The modern-day cybercriminal not only doesn’t have to rob a bank for those big lump sums, he doesn’t need to leave his sofa. Of course, conversations have shifted to stealing cyber currency from online repositories and ICO’s (initial coin offerings).

But at the core of every hacker lies the primordial bank robber.  Why? you ask. Let's look at the ATM hacking malware discovered recently on an online marketplace site.

This dangerous malware, dubbed Cutlet Maker, can help hackers steal millions of dollars. It allows hackers to avoid interaction with the bank customers directly and the malware toolkit is designed to target various ATM models using a vendor API, without interacting with users or the user data.

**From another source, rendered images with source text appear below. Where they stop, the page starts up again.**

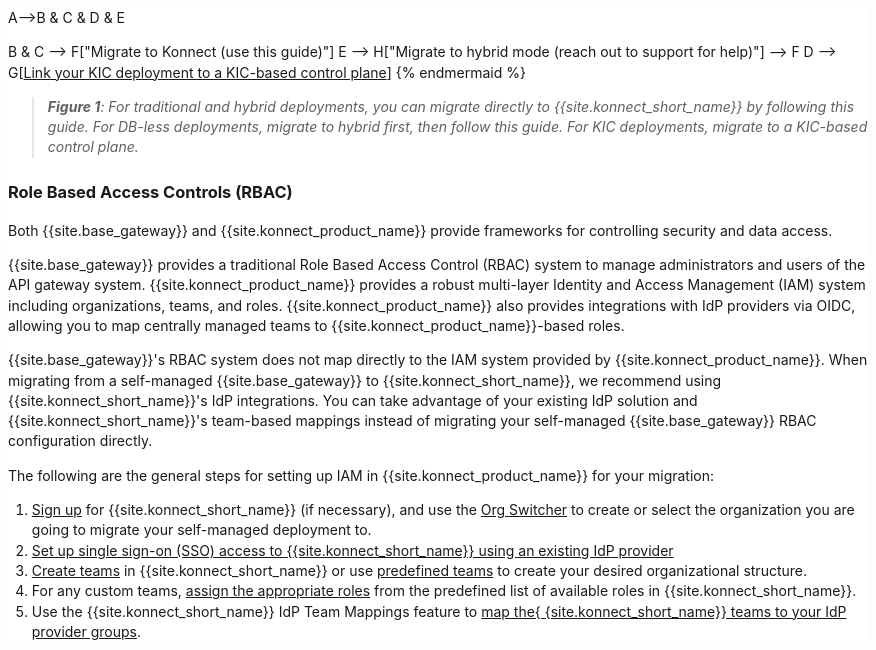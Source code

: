 A-->B & C & D & E

B & C --> F["Migrate to Konnect
(use this guide)"]
E --> H["Migrate to hybrid mode
(reach out to support for help)"] --> F
D --> G[<a href="/konnect/gateway-manager/kic/">Link your KIC deployment to a
KIC-based control plane</a>]
{% endmermaid %}


> _**Figure 1**: For traditional and hybrid deployments, you can migrate directly to {{site.konnect_short_name}} by following this guide. For DB-less deployments, migrate to hybrid first, then follow this guide. For KIC deployments, migrate to a KIC-based control plane._

### Role Based Access Controls (RBAC)

Both {{site.base_gateway}} and {{site.konnect_product_name}} provide frameworks for controlling security and
data access. 

{{site.base_gateway}} provides a traditional Role Based Access Control (RBAC) system
to manage administrators and users of the API gateway system. {{site.konnect_product_name}} provides a robust 
multi-layer Identity and Access Management (IAM) system including organizations, teams, and roles. 
{{site.konnect_product_name}} also provides integrations with IdP providers via OIDC, allowing you to map centrally managed teams to 
{{site.konnect_product_name}}-based roles.

{{site.base_gateway}}'s RBAC system does not map directly to the IAM system provided by {{site.konnect_product_name}}. 
When migrating from a self-managed {{site.base_gateway}} to {{site.konnect_short_name}}, 
we recommend using {{site.konnect_short_name}}'s IdP integrations. 
You can take advantage of your existing IdP solution and {{site.konnect_short_name}}'s 
team-based mappings instead of migrating your self-managed {{site.base_gateway}} 
RBAC configuration directly.

The following are the general steps for setting up IAM in {{site.konnect_product_name}} for your migration:

1. [Sign up](https://konghq.com/products/kong-konnect/register?utm_medium=referral&utm_source=docs) for 
  {{site.konnect_short_name}} (if necessary), and use the [Org Switcher](/konnect/org-management/org-switcher/) 
  to create or select the organization you are going to migrate your self-managed deployment to. 
2. [Set up single sign-on (SSO) access to {{site.konnect_short_name}} using an existing IdP provider](/konnect/org-management/oidc-idp/)
3. [Create teams](/konnect/org-management/teams-and-roles/manage/) in {{site.konnect_short_name}} or use 
  [predefined teams](/konnect/org-management/teams-and-roles/teams-reference/) to create your desired organizational structure.
4. For any custom teams, [assign the appropriate roles](/konnect/org-management/teams-and-roles/manage/#edit-roles-for-a-team) 
  from the predefined list of available roles in {{site.konnect_short_name}}.
5. Use the {{site.konnect_short_name}} IdP Team Mappings feature to 
  [map the{ {site.konnect_short_name}} teams to your IdP provider groups](/konnect/org-management/okta-idp/#map-konnect-teams-to-okta-groups).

An infamous piece of malware called Tyupkin was discovered in the code, that helped carry out the Jackpotting attacks of 2014 and 2015. One of the perpetrators behind this malware code escaped from prison a year ago and is still on the run.

Now it seems that the malware originally used has been upgraded, renamed to GreenDispenser and is currently being used to target ATMs across Mexico.

The malware uses a special library that contains proprietary ATM API and controls the cash dispenser unit.

How do they have access to that?

In contrast to the old Western movies, only 2 people need to be involved in a modern-day Cyber bank heist. One person needs to work the codes and hack into the network, while the other accesses the ATM and withdraws the money.

It is highly likely that the hackers were using USB drives to infect the ATM device first and then steal the money. Nobody knows since they could do this in broad daylight. All they needed to do was spend a few extra minutes at the A.T.M, which basically means anyone who was ever in front of me at the A.T.M.

Hackers have been patiently waiting in the shadows, stealing sensitive information for years, until they could combine it all together to create this snazzy little product. It’s quite simple - just an ATM API and a dash of code and, Bob's your Uncle, you have a present-day bank robbery. 

The price of the malware stood at $5000 at the time of its discovery by Kaspersky Labs on Alphabay, the most successful black-market online, until they were recently busted by the FBI.

This raises the famous debate of enhanced security in the form of biometric security. Fingerprints and other biosecurity measures could be the key to preventing further robberies the affect both the consumer and the bank equipment.

Or it could become another tool in the hacker’s arsenal to gain access to sensitive information. Either way, there is little doubt that this code will re-surface and be sold to hackers around the globe and hopefully nowhere near your local A.T.M.